When the slave data was out of sync in such a way that a statement from the master would fail (in this case because of a duplicate identity column value), the slave server stopped executing any more SQL statements, even though in the background they were still read from the master and stored in the relay logs. This is what the Slave_IO_State and Slave_IO_Running columns from the output of SHOW SLAVE STATUS say.
MySQL does this to give you a chance to look at the problem and determine if you can repair the situation somehow. In this very simple example, the solution is simple because we can easily bring the slave's data back in sync with the master by modifying the record in question to match the contents that were sent from the master and then skip the INSERT replicated from the master using the SQL_SLAVE_SKIP_COUNTER global variable. This will skip exactly one statement from the relay logs, when the slave is next told to start. In our case, this is the problematic INSERT.
After that the replication is back in sync, as master and slave are now based on identical data sets again, allowing the following statements to be replicated normally.
Another solution in this particular case could have been to delete the record on the slave and then restart the replication with START SLAVE. As the INSERT from the master has not been executed yet, replication would continue as if nothing had happened.
However, under more realistic circumstances, when confronted with a situation like this, you might not have a chance to delete the row on the slave due to foreign key constraints. Only because we immediately took care of the problem and we were sure that in the meantime no programs could have written to the slave, possibly creating new references to that record, were we able to remove it.
Depending on your application architecture and how fast you noticed the problem, some process might have been writing data to the slaves to tables that are designed for this purpose, linking to the now present category_id 17 and effectively preventing you from deleting it.
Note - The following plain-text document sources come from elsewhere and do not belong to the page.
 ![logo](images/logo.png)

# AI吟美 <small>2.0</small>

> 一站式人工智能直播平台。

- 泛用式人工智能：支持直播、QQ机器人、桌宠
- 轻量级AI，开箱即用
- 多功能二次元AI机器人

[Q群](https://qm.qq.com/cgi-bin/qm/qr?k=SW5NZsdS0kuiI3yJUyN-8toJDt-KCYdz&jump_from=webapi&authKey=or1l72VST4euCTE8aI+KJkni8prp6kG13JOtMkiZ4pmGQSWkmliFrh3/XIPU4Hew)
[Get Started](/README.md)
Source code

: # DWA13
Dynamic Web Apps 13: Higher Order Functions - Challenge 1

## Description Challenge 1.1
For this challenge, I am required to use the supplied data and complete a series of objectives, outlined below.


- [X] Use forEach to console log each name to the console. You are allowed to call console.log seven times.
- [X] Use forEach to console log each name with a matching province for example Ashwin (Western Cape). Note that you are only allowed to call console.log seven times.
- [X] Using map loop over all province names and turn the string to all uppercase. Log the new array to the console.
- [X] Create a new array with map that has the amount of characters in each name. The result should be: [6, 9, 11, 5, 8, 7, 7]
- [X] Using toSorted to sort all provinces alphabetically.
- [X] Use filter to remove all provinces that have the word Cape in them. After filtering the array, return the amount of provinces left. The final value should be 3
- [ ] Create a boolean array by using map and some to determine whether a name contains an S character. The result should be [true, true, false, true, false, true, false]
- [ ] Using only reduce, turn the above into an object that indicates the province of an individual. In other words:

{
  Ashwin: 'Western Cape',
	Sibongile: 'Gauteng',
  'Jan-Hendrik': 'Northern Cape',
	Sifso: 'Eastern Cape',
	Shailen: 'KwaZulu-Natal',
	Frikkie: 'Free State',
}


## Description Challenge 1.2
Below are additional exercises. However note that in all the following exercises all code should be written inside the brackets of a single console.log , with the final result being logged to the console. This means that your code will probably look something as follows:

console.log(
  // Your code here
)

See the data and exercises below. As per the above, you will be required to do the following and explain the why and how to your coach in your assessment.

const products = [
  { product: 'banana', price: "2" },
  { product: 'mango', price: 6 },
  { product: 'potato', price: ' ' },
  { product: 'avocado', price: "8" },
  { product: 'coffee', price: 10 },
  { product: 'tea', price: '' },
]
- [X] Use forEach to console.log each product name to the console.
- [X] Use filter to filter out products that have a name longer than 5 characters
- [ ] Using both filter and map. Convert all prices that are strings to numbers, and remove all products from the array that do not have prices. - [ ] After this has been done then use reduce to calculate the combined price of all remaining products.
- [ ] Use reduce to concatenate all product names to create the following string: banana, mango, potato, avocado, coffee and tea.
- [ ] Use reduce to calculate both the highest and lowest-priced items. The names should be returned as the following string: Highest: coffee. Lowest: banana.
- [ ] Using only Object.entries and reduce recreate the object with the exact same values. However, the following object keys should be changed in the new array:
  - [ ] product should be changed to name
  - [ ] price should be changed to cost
While in this simple case, we would be sure that the replication setup is now back to normal again, you often will not be able to tell for certain at which point in time a replication problem originated. INSERT statements of duplicate keys will immediately cause an error to become apparent. UPDATE or DELETE statements will often succeed in executing, but would have different effects on the slave than on the master, when they were previously out of sync.
Note
Problems like this can corrupt the data on your slaves silently for extended periods of time. When you find out in the end, it is often too late to recover without resorting to setting up the slave afresh.
When in doubt, we recommend to first use mk-table-checksum as described in the Checking if servers are in sync recipe in this chapter, or more generally to set up the slave from a well-known good state to be completely sure!